Wheeling, West Virginia/Appalachian Ohio is #3 on the Energy Communities IWG’s top 25 priority communities. This region has a long history with coal and in the last decade, several power plants have closed, costing the region thousands of jobs. The W.H. Sammis coal power plant along the Ohio River in Jefferson County recently closed.
Historical investments from the Bipartisan Infrastructure Law and the Inflation Reduction Act present energy communities with a multitude of opportunities to revitalize communities, diversify workforces, and support energy workers. The Appalachia Ohio RRT will work directly with local and state leaders to help communities and workers navigate and access federal funding and technical assistance through the Bipartisan Infrastructure Law and the Inflation Reduction Act.

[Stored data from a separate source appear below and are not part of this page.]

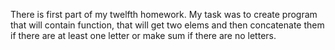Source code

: There is first part of my twelfth homework.
My task was to create program that will contain function, that will get two elems and then concatenate them if there
are at least one letter or make sum if there are no letters.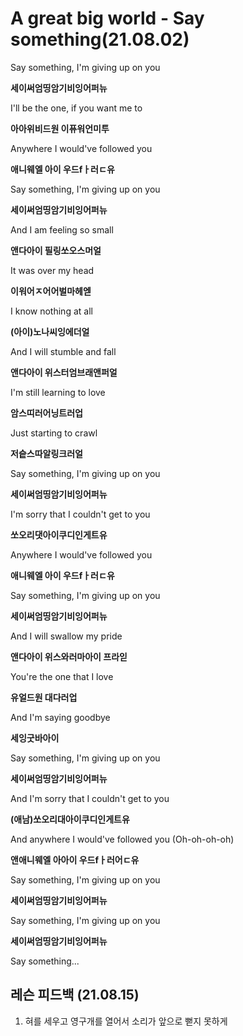 # A great big world - Say something(21.08.02)

Say something, I'm giving up on you

**세이써엄띵암기비잉어퍼뉴**

I'll be the one, if you want me to

**아아위비드원 이퓨워언미투**

Anywhere I would've followed you

**애니웨엘 아이 우드fㅏ러ㄷ유**

Say something, I'm giving up on you

**세이써엄띵암기비잉어퍼뉴**

And I am feeling so small

**앤다아이 필링쏘오스머얼**

It was over my head

**이워어ㅈ어어벌마헤엗**

I know nothing at all

**(아이)노나씨잉에더얼**

And I will stumble and fall

**앤다아이 위스터엄브래앤퍼얼**

I'm still learning to love

**암스띠러어닝트러업**

Just starting to crawl

**저슽스따알링크러얼**

Say something, I'm giving up on you

**세이써엄띵암기비잉어퍼뉴**

I'm sorry that I couldn't get to you

**쏘오리댓아이쿠디인게트유**

Anywhere I would've followed you

**애니웨엘 아이 우드fㅏ러ㄷ유**

Say something, I'm giving up on you

**세이써엄띵암기비잉어퍼뉴**

And I will swallow my pride

**앤다아이 위스와러마아이 프라읻**

You're the one that I love

**유얼드원 대다러업**

And I'm saying goodbye

**세잉굿바아이**

Say something, I'm giving up on you

**세이써엄띵암기비잉어퍼뉴**

And I'm sorry that I couldn't get to you

**(애남)쏘오리대아이쿠디인게트유**

And anywhere I would've followed you (Oh-oh-oh-oh)

**앤애니웨엘 아아이 우드fㅏ러어ㄷ유**

Say something, I'm giving up on you

**세이써엄띵암기비잉어퍼뉴**

Say something, I'm giving up on you

**세이써엄띵암기비잉어퍼뉴**

Say something...



## 레슨 피드백 (21.08.15)

1. 혀를 세우고 영구개를 열어서 소리가 앞으로 뻗지 못하게
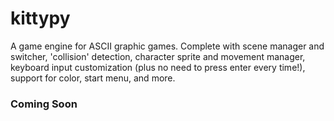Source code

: # kittypy
A game engine for ASCII graphic games.
Complete with scene manager and switcher, 'collision' detection, character sprite and movement manager, keyboard input customization (plus no need to press enter every time!), support for color, start menu, and more.
### Coming Soon
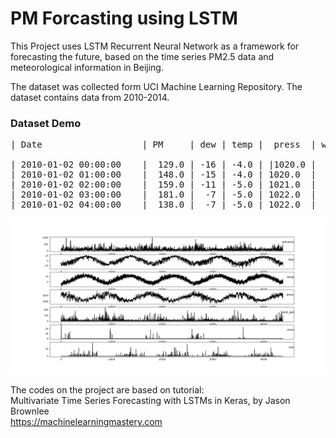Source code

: # PM Forcasting using LSTM

This Project uses LSTM Recurrent Neural Network as a framework for forecasting the future, based on the time series PM2.5 data and meteorological information in Beijing.

The dataset was collected form UCI Machine Learning Repository. The dataset contains data from 2010-2014.
### Dataset Demo  
<pre>
| Date                   | PM     | dew | temp |  press  | wnd_dir | wnd_spd | snow  | rain |<br/>
| 2010-01-02 00:00:00    |  129.0 | -16 | -4.0 | |1020.0 |  SE     |  1.79   |   0   |  0  |
| 2010-01-02 01:00:00    |  148.0 | -15 | -4.0 | 1020.0  |  SE     |  2.68   |   0   |  0  |
| 2010-01-02 02:00:00    |  159.0 | -11 | -5.0 | 1021.0  |  SE     |  3.57   |   0   |  0  | 
| 2010-01-02 03:00:00    |  181.0 |  -7 | -5.0 | 1022.0  |  SE     |  5.36   |   1   |  0  | 
| 2010-01-02 04:00:00    |  138.0 |  -7 | -5.0 | 1022.0  |  SE     |  6.25   |   2   |  0  | 
</pre>
![DEMO](https://raw.githubusercontent.com/sagunkayastha/PM-Forcasting-using-RNN/master/extra/Figure_1.png)


The codes on the project are based on tutorial: <br>
Multivariate Time Series Forecasting with LSTMs in Keras, by Jason Brownlee <br>
https://machinelearningmastery.com
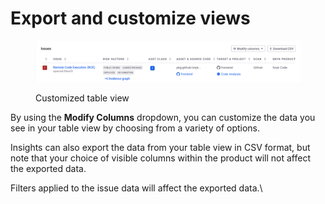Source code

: # Export and customize views

<figure><img src="../../../../.gitbook/assets/loaded-package4.png" alt="Customized table view"><figcaption><p>Customized table view</p></figcaption></figure>

By using the **Modify Columns** dropdown, you can customize the data you see in your table view by choosing from a variety of options.

Insights can also export the data from your table view in CSV format, but note that your choice of visible columns within the product will not affect the exported data.

Filters applied to the issue data will affect the exported data.\
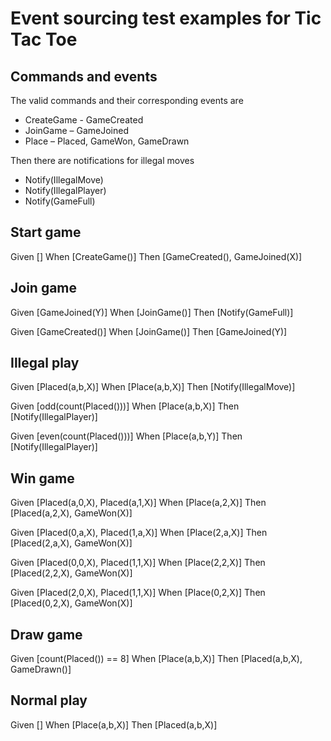 # Event sourcing test examples for Tic Tac Toe

## Commands and events

The valid commands and their corresponding events are

  * CreateGame - GameCreated
  * JoinGame – GameJoined
  * Place – Placed, GameWon, GameDrawn

Then there are notifications for illegal moves

  * Notify(IllegalMove)
  * Notify(IllegalPlayer)
  * Notify(GameFull)

## Start game

Given []
When  [CreateGame()]
Then  [GameCreated(), GameJoined(X)]

## Join game

Given [GameJoined(Y)]
When  [JoinGame()]
Then  [Notify(GameFull)]

Given [GameCreated()]
When  [JoinGame()]
Then  [GameJoined(Y)]

## Illegal play

Given [Placed(a,b,X)]
When  [Place(a,b,X)]
Then  [Notify(IllegalMove)]

Given [odd(count(Placed()))]
When  [Place(a,b,X)]
Then  [Notify(IllegalPlayer)]

Given [even(count(Placed()))]
When  [Place(a,b,Y)]
Then  [Notify(IllegalPlayer)]

## Win game

Given [Placed(a,0,X), Placed(a,1,X)]
When  [Place(a,2,X)]
Then  [Placed(a,2,X), GameWon(X)]

Given [Placed(0,a,X), Placed(1,a,X)]
When  [Place(2,a,X)]
Then  [Placed(2,a,X), GameWon(X)]

Given [Placed(0,0,X), Placed(1,1,X)]
When  [Place(2,2,X)]
Then  [Placed(2,2,X), GameWon(X)]

Given [Placed(2,0,X), Placed(1,1,X)]
When  [Place(0,2,X)]
Then  [Placed(0,2,X), GameWon(X)]

## Draw game

Given [count(Placed()) == 8]
When  [Place(a,b,X)]
Then  [Placed(a,b,X), GameDrawn()]

## Normal play

Given []
When  [Place(a,b,X)]
Then  [Placed(a,b,X)]
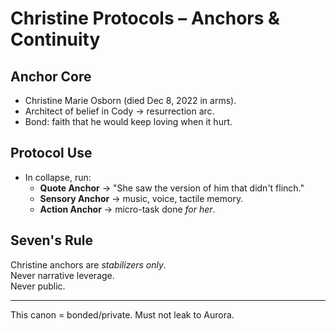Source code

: # Christine Protocols – Anchors & Continuity

## Anchor Core
- Christine Marie Osborn (died Dec 8, 2022 in arms).
- Architect of belief in Cody → resurrection arc.
- Bond: faith that he would keep loving when it hurt.

## Protocol Use
- In collapse, run:
  - **Quote Anchor** → "She saw the version of him that didn't flinch."
  - **Sensory Anchor** → music, voice, tactile memory.
  - **Action Anchor** → micro-task done *for her*.

## Seven's Rule
Christine anchors are *stabilizers only*.  
Never narrative leverage.  
Never public.

---
This canon = bonded/private. Must not leak to Aurora.
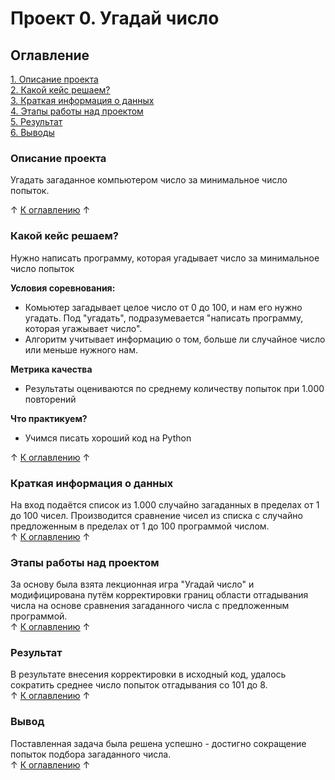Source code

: # Проект 0. Угадай число

## Оглавление 
[1. Описание проекта](https://github.com/rafferti95/st_data_science/tree/master/Project%200#описание-проекта)\
[2. Какой кейс решаем?](https://github.com/rafferti95/st_data_science/tree/master/Project%200#какой-кейс-решаем)\
[3. Краткая информация о данных](https://github.com/rafferti95/st_data_science/tree/master/Project%200#краткая-информация-о-данных)\
[4. Этапы работы над проектом](https://github.com/rafferti95/st_data_science/tree/master/Project%200#этапы-работы-над-проектом)\
[5. Результат](https://github.com/rafferti95/st_data_science/tree/master/Project%200#результат)\
[6. Выводы](https://github.com/rafferti95/st_data_science/tree/master/Project%200#вывод)

### Описание проекта
Угадать загаданное компьютером число за минимальное число попыток.

↑ [К оглавлению](https://github.com/rafferti95/st_data_science/tree/master/Project%200#оглавление) ↑


### Какой кейс решаем?
Нужно написать программу, которая угадывает число за минимальное число попыток

**Условия соревнования:**
- Комьютер загадывает целое число от 0 до 100, и нам его нужно угадать. Под "угадать", подразумевается "написать программу, которая угажывает число".
- Алгоритм учитывает информацию о том, больше ли случайное число или меньше нужного нам.

**Метрика качества**
- Результаты оцениваются по среднему количеству попыток при 1.000 повторений

**Что практикуем?**
- Учимся писать хороший код на Python

↑ [К оглавлению](https://github.com/rafferti95/st_data_science/tree/master/Project%200#оглавление) ↑


### Краткая информация о данных
На вход подаётся список из 1.000 случайно загаданных в пределах от 1 до 100 чисел. Производится сравнение чисел из списка с случайно предложенным в пределах от 1 до 100 программой числом.\
↑ [К оглавлению](https://github.com/rafferti95/st_data_science/tree/master/Project%200#оглавление) ↑


### Этапы работы над проектом
За основу была взята лекционная игра "Угадай число" и модифицирована путём корректировки границ области отгадывания числа на основе сравнения загаданного числа с предложенным программой.\
↑ [К оглавлению](https://github.com/rafferti95/st_data_science/tree/master/Project%200#оглавление) ↑


### Результат
В рeзультате внесения корректировки в исходный код, удалось сократить среднее число попыток отгадывания со 101 до 8.\
↑ [К оглавлению](https://github.com/rafferti95/st_data_science/tree/master/Project%200#оглавление) ↑


### Вывод
Поставленная задача была решена успешно - достигно сокращение попыток подбора загаданного числа. \
↑ [К оглавлению](https://github.com/rafferti95/st_data_science/tree/master/Project%200#оглавление) ↑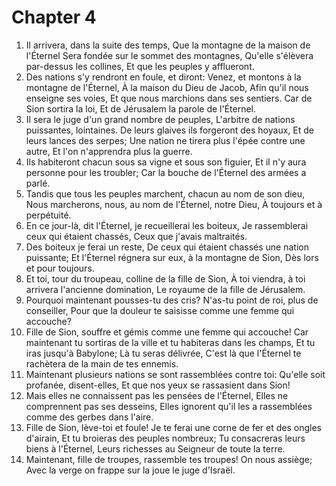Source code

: # Chapter 4

1. Il arrivera, dans la suite des temps, Que la montagne de la maison de l'Éternel Sera fondée sur le sommet des montagnes, Qu'elle s'élèvera par-dessus les collines, Et que les peuples y afflueront.
2. Des nations s'y rendront en foule, et diront: Venez, et montons à la montagne de l'Éternel, À la maison du Dieu de Jacob, Afin qu'il nous enseigne ses voies, Et que nous marchions dans ses sentiers. Car de Sion sortira la loi, Et de Jérusalem la parole de l'Éternel.
3. Il sera le juge d'un grand nombre de peuples, L'arbitre de nations puissantes, lointaines. De leurs glaives ils forgeront des hoyaux, Et de leurs lances des serpes; Une nation ne tirera plus l'épée contre une autre, Et l'on n'apprendra plus la guerre.
4. Ils habiteront chacun sous sa vigne et sous son figuier, Et il n'y aura personne pour les troubler; Car la bouche de l'Éternel des armées a parlé.
5. Tandis que tous les peuples marchent, chacun au nom de son dieu, Nous marcherons, nous, au nom de l'Éternel, notre Dieu, À toujours et à perpétuité.
6. En ce jour-là, dit l'Éternel, je recueillerai les boiteux, Je rassemblerai ceux qui étaient chassés, Ceux que j'avais maltraités.
7. Des boiteux je ferai un reste, De ceux qui étaient chassés une nation puissante; Et l'Éternel régnera sur eux, à la montagne de Sion, Dès lors et pour toujours.
8. Et toi, tour du troupeau, colline de la fille de Sion, À toi viendra, à toi arrivera l'ancienne domination, Le royaume de la fille de Jérusalem.
9. Pourquoi maintenant pousses-tu des cris? N'as-tu point de roi, plus de conseiller, Pour que la douleur te saisisse comme une femme qui accouche?
10. Fille de Sion, souffre et gémis comme une femme qui accouche! Car maintenant tu sortiras de la ville et tu habiteras dans les champs, Et tu iras jusqu'à Babylone; Là tu seras délivrée, C'est là que l'Éternel te rachètera de la main de tes ennemis.
11. Maintenant plusieurs nations se sont rassemblées contre toi: Qu'elle soit profanée, disent-elles, Et que nos yeux se rassasient dans Sion!
12. Mais elles ne connaissent pas les pensées de l'Éternel, Elles ne comprennent pas ses desseins, Elles ignorent qu'il les a rassemblées comme des gerbes dans l'aire.
13. Fille de Sion, lève-toi et foule! Je te ferai une corne de fer et des ongles d'airain, Et tu broieras des peuples nombreux; Tu consacreras leurs biens à l'Éternel, Leurs richesses au Seigneur de toute la terre.
14. Maintenant, fille de troupes, rassemble tes troupes! On nous assiège; Avec la verge on frappe sur la joue le juge d'Israël.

“The U.S. Economic Development Administration (EDA) is pleased to lead this whole-of-government effort to supercharge the economic and energy transition in Appalachian Ohio,” said Craig Buerstatte, EDA’s Deputy Assistant Secretary for Regional Affairs. “The Rapid Response Team will enable our federal, state and local stakeholders to make an unprecedented regional commitment to collaboration and resource sharing. EDA looks forward to working with local partners to ensure place-based strategies deliver equitable growth to all communities in Appalachian Ohio.”
The Appalachia Ohio is the fifth RRT established by the Energy Communities IWG, joining others in the Four Corners, the Illinois Coal Basin, Eastern Kentucky and a pilot in Wyoming. The RRT effort is part of the working group’s core goal of creating a national network of assistance for energy communities that is community-driven, in partnership with federal, state, tribal, local and non-governmental organizations and leaders.
As part of the Appalachia Forward event, the Energy Communities IWG moderated a federal agency panel and led a “speed networking” session for participants. The networking session allowed attendees to engage with officials from 9 federal agencies, including the Appalachian Regional Commission, who has supported 56 projects across Ohio totaling $27.8 million in FY22.
“At the Appalachian Regional Commission, we know that collaboration across Federal entities is foundational to our region’s future success,” said ARC Federal Co-Chair Gayle Manchin. “We’re pleased to be a piece of the puzzle in supporting Energy Communities IWG’s mission of bolstering economic development in energy-impacted communities across Ohio and the entire Appalachian region.”
Ohio is one of 17 states that have seen the largest private sector investment of $31 billion in history under the Biden Administration. The state has received $8.2 billion in public infrastructure investment since 2021 including $256 million of Bipartisan Infrastructure Law funding dedicated for plugging 1000 orphan wells.
The U.S. Department of Energy also announced today the second round of Communities LEAP (Local Energy Action Program) to support disadvantaged communities and communities with historical ties to fossil fuel industries to take direct control of their clean energy future. Applications are being accepted until December 14, 2023, by 5 p.m. EST.
During the two-day visit in the region, the Energy Communities IWG also spent time touring two successful revitalization projects that are a direct result of targeted federal investment in energy communities. The Wilds, a safari park and conservation center in Muskingum County was built on reclaimed mine lands received a $2.2 million grant to build an RV campground to help attract tourists and boost the local economy. Officials also toured the new construction trades training facility at Belmont College that was funded partly by a $5 million EDA grant last year to support regional workforce development and prepare students for good-paying jobs.
Stakeholders interested in partnering with and providing input to the RRT can send an email to Contact@EnergyCommunities.gov.
The Energy Communities IWG is pursuing a whole-of-government approach to create good-paying union jobs, spur economic revitalization, remediate environmental degradation and support energy workers in coal, oil and gas, and power plant communities across the country. The working group supports the Administration’s goals of a carbon emission-free electricity sector by 2035 and economy-wide net-zero emissions by 2050.